From the listing below, retype exactly the line holding "##### 1.2.1.1 Système", the line holding "- [ ] Archivage", and the lines between them; skip everything else.

****

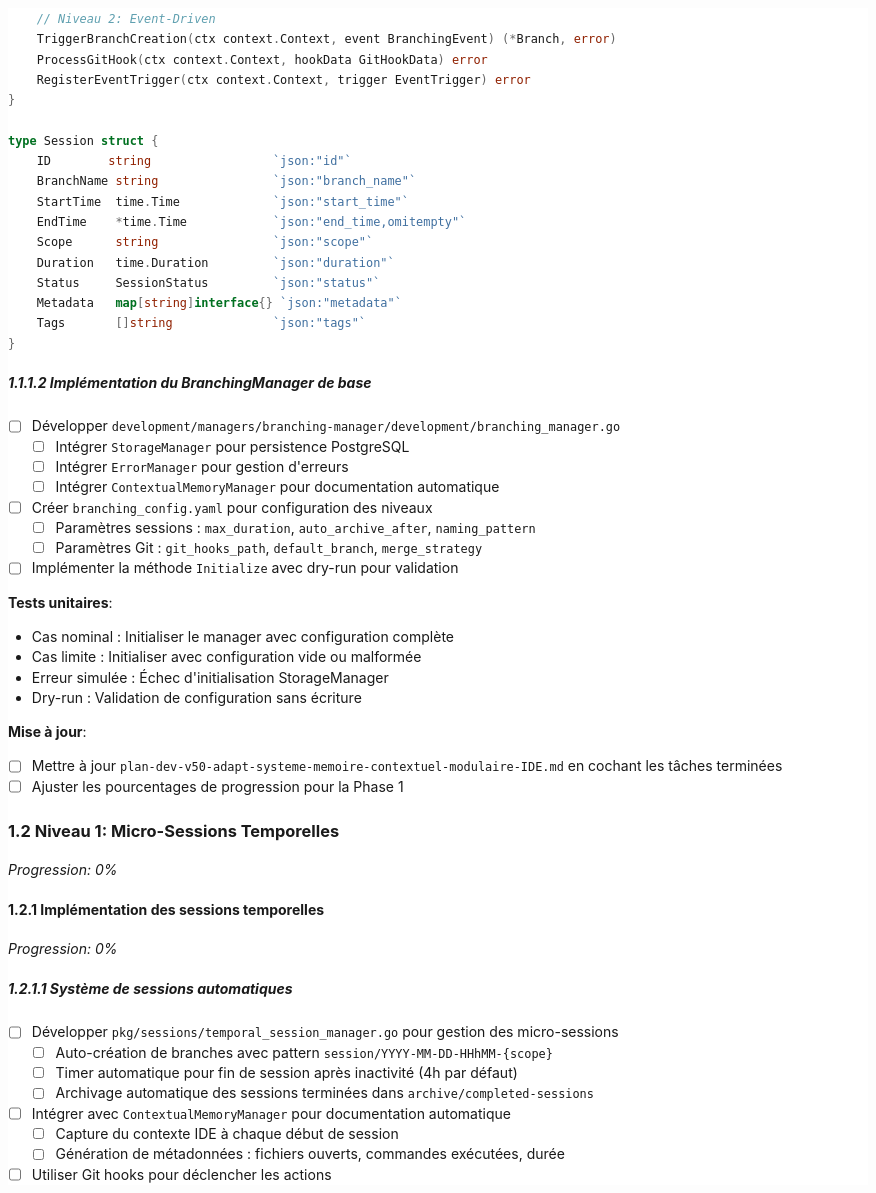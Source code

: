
 ```go
    // Niveau 2: Event-Driven
    TriggerBranchCreation(ctx context.Context, event BranchingEvent) (*Branch, error)
    ProcessGitHook(ctx context.Context, hookData GitHookData) error
    RegisterEventTrigger(ctx context.Context, trigger EventTrigger) error
}

type Session struct {
    ID        string                 `json:"id"`
    BranchName string                `json:"branch_name"`
    StartTime  time.Time             `json:"start_time"`
    EndTime    *time.Time            `json:"end_time,omitempty"`
    Scope      string                `json:"scope"`
    Duration   time.Duration         `json:"duration"`
    Status     SessionStatus         `json:"status"`
    Metadata   map[string]interface{} `json:"metadata"`
    Tags       []string              `json:"tags"`
}
```

##### 1.1.1.2 Implémentation du BranchingManager de base
- [ ] Développer `development/managers/branching-manager/development/branching_manager.go`
  - [ ] Intégrer `StorageManager` pour persistence PostgreSQL
  - [ ] Intégrer `ErrorManager` pour gestion d'erreurs
  - [ ] Intégrer `ContextualMemoryManager` pour documentation automatique
- [ ] Créer `branching_config.yaml` pour configuration des niveaux
  - [ ] Paramètres sessions : `max_duration`, `auto_archive_after`, `naming_pattern`
  - [ ] Paramètres Git : `git_hooks_path`, `default_branch`, `merge_strategy`
- [ ] Implémenter la méthode `Initialize` avec dry-run pour validation

**Tests unitaires**:
- Cas nominal : Initialiser le manager avec configuration complète
- Cas limite : Initialiser avec configuration vide ou malformée
- Erreur simulée : Échec d'initialisation StorageManager
- Dry-run : Validation de configuration sans écriture

**Mise à jour**:
- [ ] Mettre à jour `plan-dev-v50-adapt-systeme-memoire-contextuel-modulaire-IDE.md` en cochant les tâches terminées
- [ ] Ajuster les pourcentages de progression pour la Phase 1

### 1.2 Niveau 1: Micro-Sessions Temporelles
*Progression: 0%*

#### 1.2.1 Implémentation des sessions temporelles
*Progression: 0%*

##### 1.2.1.1 Système de sessions automatiques
- [ ] Développer `pkg/sessions/temporal_session_manager.go` pour gestion des micro-sessions
  - [ ] Auto-création de branches avec pattern `session/YYYY-MM-DD-HHhMM-{scope}`
  - [ ] Timer automatique pour fin de session après inactivité (4h par défaut)
  - [ ] Archivage automatique des sessions terminées dans `archive/completed-sessions`
- [ ] Intégrer avec `ContextualMemoryManager` pour documentation automatique
  - [ ] Capture du contexte IDE à chaque début de session
  - [ ] Génération de métadonnées : fichiers ouverts, commandes exécutées, durée
- [ ] Utiliser Git hooks pour déclencher les actions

****

RESULT OF THE EXERCISE:
##### 1.2.1.1 Système de sessions automatiques
- [ ] Développer `pkg/sessions/temporal_session_manager.go` pour gestion des micro-sessions
  - [ ] Auto-création de branches avec pattern `session/YYYY-MM-DD-HHhMM-{scope}`
  - [ ] Timer automatique pour fin de session après inactivité (4h par défaut)
  - [ ] Archivage automatique des sessions terminées dans `archive/completed-sessions`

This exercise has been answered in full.